[Record excerpts]
===============

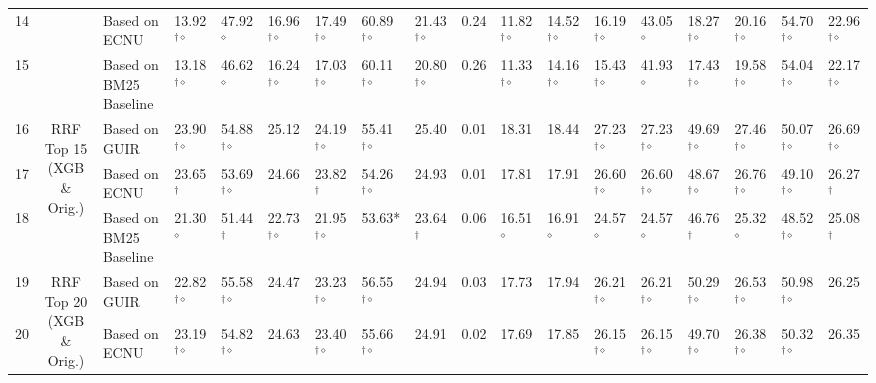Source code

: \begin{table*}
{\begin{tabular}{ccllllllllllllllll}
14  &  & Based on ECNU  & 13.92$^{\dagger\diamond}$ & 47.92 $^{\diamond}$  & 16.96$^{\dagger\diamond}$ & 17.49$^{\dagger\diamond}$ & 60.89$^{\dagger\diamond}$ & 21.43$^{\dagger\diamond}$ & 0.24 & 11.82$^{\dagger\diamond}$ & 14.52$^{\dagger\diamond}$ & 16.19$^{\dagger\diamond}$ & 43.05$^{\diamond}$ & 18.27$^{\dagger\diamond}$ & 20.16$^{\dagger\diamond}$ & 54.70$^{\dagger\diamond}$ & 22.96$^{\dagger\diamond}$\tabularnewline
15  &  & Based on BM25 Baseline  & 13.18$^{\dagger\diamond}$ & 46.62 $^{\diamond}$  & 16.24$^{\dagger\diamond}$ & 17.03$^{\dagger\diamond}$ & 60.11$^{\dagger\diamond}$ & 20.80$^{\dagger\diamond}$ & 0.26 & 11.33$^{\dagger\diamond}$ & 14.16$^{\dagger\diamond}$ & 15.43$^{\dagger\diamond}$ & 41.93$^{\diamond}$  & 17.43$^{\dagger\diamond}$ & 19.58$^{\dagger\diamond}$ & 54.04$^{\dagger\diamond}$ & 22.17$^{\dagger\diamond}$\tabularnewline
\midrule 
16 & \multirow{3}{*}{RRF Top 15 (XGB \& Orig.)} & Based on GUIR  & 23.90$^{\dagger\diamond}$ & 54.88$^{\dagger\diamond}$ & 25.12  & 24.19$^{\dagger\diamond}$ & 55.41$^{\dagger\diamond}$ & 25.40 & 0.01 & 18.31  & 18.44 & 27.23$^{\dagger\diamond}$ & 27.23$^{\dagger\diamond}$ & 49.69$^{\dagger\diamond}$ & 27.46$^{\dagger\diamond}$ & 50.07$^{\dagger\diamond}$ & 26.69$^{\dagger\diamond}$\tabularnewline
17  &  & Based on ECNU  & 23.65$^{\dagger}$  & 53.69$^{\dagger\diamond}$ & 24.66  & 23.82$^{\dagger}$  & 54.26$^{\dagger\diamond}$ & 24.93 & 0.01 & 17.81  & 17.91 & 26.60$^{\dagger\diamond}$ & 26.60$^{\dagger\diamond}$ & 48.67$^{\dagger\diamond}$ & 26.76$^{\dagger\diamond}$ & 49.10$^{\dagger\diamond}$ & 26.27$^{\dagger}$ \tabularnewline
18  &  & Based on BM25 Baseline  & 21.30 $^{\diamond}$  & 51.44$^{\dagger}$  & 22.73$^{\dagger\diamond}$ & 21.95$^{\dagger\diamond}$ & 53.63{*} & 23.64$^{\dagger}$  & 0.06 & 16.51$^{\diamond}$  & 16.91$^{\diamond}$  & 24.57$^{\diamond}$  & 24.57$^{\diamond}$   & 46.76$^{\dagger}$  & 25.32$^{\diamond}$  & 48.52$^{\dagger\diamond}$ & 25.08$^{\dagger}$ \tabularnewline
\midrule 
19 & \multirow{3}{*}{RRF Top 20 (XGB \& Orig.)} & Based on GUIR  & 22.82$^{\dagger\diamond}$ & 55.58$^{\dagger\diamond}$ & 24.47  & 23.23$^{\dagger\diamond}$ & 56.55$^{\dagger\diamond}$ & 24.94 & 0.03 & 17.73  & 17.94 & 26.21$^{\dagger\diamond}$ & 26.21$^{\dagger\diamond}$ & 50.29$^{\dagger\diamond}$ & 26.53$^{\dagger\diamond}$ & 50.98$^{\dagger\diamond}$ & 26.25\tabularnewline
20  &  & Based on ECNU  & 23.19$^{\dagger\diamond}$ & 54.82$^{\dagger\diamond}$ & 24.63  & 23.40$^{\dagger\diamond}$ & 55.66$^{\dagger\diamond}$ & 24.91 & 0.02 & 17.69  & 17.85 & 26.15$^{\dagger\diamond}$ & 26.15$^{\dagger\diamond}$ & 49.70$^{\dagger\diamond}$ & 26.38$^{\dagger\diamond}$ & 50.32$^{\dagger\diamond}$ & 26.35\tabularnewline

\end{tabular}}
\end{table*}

===============

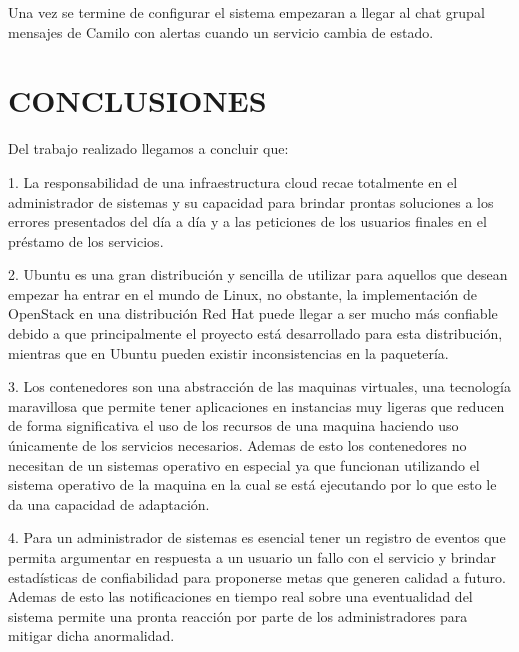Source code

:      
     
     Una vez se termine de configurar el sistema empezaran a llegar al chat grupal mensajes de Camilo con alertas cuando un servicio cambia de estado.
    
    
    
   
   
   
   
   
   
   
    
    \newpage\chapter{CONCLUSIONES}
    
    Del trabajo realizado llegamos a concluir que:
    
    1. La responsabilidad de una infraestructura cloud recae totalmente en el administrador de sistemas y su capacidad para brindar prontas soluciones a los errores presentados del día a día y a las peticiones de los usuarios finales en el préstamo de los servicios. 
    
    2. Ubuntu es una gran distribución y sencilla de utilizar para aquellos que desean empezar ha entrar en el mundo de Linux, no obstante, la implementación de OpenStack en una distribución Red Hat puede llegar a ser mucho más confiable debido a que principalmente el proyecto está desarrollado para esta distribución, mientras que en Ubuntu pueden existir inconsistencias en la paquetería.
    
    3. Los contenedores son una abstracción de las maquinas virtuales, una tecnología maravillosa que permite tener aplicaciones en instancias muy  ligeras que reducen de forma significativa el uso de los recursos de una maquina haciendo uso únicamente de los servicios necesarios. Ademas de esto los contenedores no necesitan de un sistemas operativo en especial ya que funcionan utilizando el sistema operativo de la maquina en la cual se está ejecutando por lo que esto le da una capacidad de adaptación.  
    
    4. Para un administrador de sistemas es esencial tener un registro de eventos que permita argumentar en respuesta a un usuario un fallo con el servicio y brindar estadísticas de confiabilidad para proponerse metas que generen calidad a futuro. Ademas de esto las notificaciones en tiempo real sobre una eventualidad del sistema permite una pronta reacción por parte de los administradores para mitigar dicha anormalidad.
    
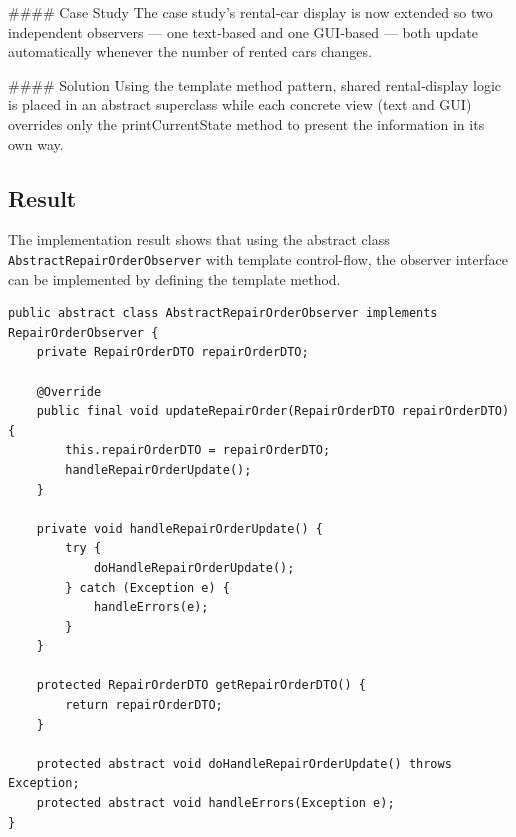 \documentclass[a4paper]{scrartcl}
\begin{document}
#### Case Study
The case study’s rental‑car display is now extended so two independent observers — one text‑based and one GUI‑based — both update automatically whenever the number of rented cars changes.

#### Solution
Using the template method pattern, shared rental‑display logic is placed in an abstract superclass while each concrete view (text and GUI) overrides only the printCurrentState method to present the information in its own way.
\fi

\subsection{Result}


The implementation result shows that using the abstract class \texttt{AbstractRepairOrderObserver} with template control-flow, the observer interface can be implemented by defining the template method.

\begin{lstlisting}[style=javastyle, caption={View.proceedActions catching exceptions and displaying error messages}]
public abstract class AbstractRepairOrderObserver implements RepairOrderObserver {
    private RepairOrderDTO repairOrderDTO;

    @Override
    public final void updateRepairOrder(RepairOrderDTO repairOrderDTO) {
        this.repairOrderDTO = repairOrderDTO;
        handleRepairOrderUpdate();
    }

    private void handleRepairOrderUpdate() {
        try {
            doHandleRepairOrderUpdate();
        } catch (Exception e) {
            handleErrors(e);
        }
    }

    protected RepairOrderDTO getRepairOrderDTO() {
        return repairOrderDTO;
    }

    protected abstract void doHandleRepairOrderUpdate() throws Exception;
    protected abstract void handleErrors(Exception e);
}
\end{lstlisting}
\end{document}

===============

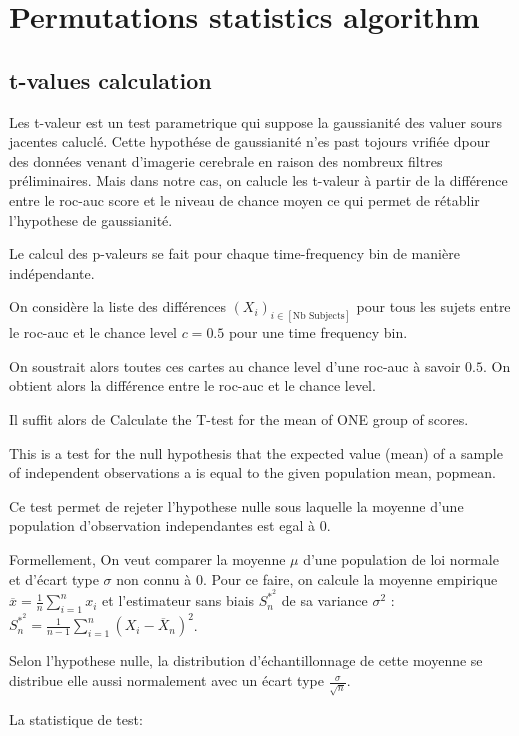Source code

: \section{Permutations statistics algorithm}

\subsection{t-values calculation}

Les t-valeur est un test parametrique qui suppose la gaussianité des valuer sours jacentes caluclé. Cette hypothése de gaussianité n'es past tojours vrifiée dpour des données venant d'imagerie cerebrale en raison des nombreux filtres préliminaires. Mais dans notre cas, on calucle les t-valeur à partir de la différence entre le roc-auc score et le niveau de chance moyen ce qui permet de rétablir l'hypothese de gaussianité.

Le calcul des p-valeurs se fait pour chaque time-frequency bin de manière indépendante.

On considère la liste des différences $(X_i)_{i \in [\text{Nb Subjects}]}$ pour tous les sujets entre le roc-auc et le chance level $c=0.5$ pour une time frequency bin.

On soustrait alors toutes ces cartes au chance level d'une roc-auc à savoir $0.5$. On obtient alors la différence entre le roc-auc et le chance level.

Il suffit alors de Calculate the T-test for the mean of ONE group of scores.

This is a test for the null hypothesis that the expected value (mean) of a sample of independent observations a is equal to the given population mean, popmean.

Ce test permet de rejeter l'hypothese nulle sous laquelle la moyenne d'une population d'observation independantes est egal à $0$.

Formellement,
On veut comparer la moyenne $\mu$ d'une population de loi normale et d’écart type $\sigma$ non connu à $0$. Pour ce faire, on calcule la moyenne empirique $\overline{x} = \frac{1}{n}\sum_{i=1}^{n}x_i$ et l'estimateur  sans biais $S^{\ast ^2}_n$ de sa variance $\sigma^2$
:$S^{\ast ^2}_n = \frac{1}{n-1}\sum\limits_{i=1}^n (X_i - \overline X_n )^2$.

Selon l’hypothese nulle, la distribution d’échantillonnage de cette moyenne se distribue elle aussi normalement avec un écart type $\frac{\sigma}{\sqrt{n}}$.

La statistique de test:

===============

[The task]
Using the entries above, output exactly the lines between the line holding "On considère la" and the line holding "This is a test", end lines included, and nothing more.

[Answer for the task]
On considère la liste des différences $(X_i)_{i \in [\text{Nb Subjects}]}$ pour tous les sujets entre le roc-auc et le chance level $c=0.5$ pour une time frequency bin.

On soustrait alors toutes ces cartes au chance level d'une roc-auc à savoir $0.5$. On obtient alors la différence entre le roc-auc et le chance level.

Il suffit alors de Calculate the T-test for the mean of ONE group of scores.

This is a test for the null hypothesis that the expected value (mean) of a sample of independent observations a is equal to the given population mean, popmean.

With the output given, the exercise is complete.